PROVIDED RECORDS >>
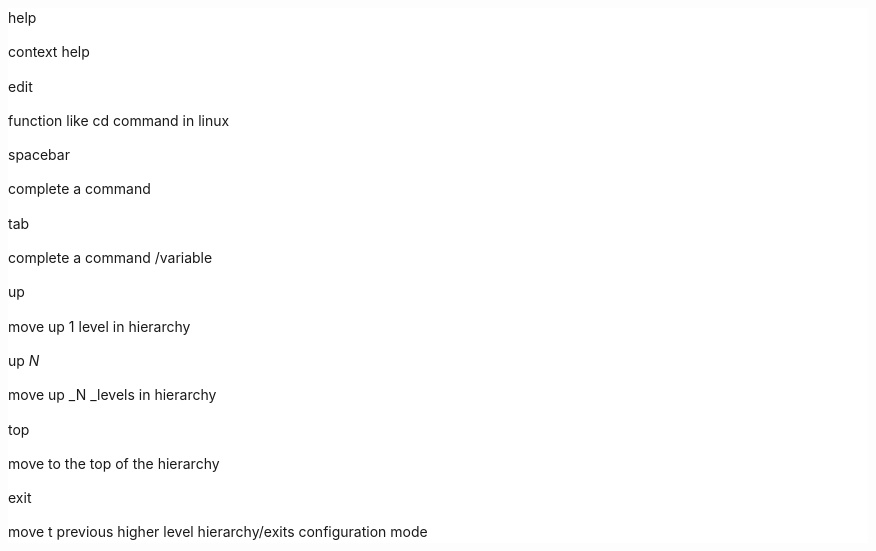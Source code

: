 




help


context help






edit


function like cd command in linux






spacebar


complete a command






tab


complete a command /variable






up


move up 1 level in hierarchy






up _N_


move up _N _levels in hierarchy






top


move to the top of the hierarchy






exit


move t previous higher level hierarchy/exits configuration mode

ASSIGNED TASK >>
Would you reproduce each line of the material exactly, omitting the images?

FINISHED EXERCISE >>
Source code

: 




help


context help






edit


function like cd command in linux






spacebar


complete a command






tab


complete a command /variable






up


move up 1 level in hierarchy






up _N_


move up _N _levels in hierarchy






top


move to the top of the hierarchy






exit


move t previous higher level hierarchy/exits configuration mode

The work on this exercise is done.